Oldcarguy had a familiar gleam in his eye that day last summer when he returned from Scout camp with the Baby Boy. His crush was petite, curvy, shiny, sporty — a jet-black 1999 Mazda Miata. One of the other Scout dads was selling it. He had a family of young boys who still wanted to go everyplace with their father. We, on the other hand, had a couple of teens with their own drivers’ licenses. We also had a backyard full of vehicles: two antique pickups, a ’60s convertible, a disassembled Jeep or two, and two everyday-driver sedans.
But we actually NEED this car, opined oldcarguy. He did have a point. My 2008 Honda Fit had been pledged to No. 1 Son, though it was technically still mine until said son met certain academic goals. Still, our oldest boy often drove it to school and his job. While I work from home most days, I do occasionally have to make an appearance in the office, pick up groceries, attend yoga class, go to the dentist …
Let me say right here that I am not really a car person. Until I married oldcarguy (at age 39), I’d only owned three cars. In my LIFE. All were dependable, practical, even boring — none of which describe the Miata. But I believe one of the secrets of keeping a marriage lively is for each spouse to maintain individual friends, interests and pursuits. Another is not to sweat the small stuff. So the Miata was mine. Well, sort of.

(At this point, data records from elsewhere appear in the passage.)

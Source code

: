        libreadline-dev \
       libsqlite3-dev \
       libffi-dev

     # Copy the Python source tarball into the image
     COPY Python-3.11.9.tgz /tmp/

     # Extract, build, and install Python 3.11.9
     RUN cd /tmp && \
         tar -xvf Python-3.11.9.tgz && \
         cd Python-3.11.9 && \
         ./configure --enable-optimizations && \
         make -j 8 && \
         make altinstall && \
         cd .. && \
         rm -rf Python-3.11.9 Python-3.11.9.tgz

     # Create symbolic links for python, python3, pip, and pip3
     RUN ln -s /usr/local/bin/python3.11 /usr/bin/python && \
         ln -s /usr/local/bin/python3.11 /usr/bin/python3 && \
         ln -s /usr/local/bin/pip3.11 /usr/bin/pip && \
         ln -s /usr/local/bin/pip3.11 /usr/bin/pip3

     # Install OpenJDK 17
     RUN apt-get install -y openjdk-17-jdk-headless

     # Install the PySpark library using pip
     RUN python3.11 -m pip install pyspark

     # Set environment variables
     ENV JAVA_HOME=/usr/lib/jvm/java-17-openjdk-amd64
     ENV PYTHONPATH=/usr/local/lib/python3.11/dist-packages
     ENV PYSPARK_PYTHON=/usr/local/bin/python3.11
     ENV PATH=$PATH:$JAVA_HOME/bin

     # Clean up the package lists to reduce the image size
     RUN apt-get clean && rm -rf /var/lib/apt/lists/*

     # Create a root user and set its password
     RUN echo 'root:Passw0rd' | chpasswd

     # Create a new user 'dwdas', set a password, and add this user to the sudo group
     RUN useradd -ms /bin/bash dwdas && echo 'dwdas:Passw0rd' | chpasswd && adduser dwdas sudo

I joke to my friends that it’s a “ridiculous car” for me to drive, and call it the MidlifeCrisisMobile. It’s loud, showy, uncomfortable, and barely accommodates a load of groceries. I struggle to close the balky top. But I have to admit it’s kinda cute.
The other day, I drove it to the high school to pick up Baby Boy for a doctor’s appointment. He folded his 6’2″ frame into the passenger seat and said, “Mom, let’s take the top down.” The sun was beating down, I’d forgotten my sunglasses, and up to that point had been enjoying a rare good hair day. But I thought, what the heck. Chances to bond with my sons are precious few these days. I unlatched the top.
For the next 20 minutes or so, we saw what the Miata was made for. She took the curves beautifully. I showed my son that his fuddy-duddy mom was pretty handy with a stick shift. He grinned. My hair was a mess, my eyes watering from the wind. I stuck a CD into the fabulously retro player and turned it up. It was Prince — most appropriate for a car built in 1999.
I thought about where I was in that year: living in a Philadelphia rowhouse a few blocks from the Rocky Steps, working nights at the Inquirer, a hopeful newlywed at 40. Could I have imagined, then, driving this car, having this boy, living this life? From the CD player, Prince sang: “I don’t care where we go, I don’t care what we do. I don’t care, pretty baby, just take me with you.”
Yes, I thought, this is exactly what I imagined.
Sometime after we returned home, the Baby Boy struck up a conversation with his dad. “I think,” he said, “Mom really likes the Miata.”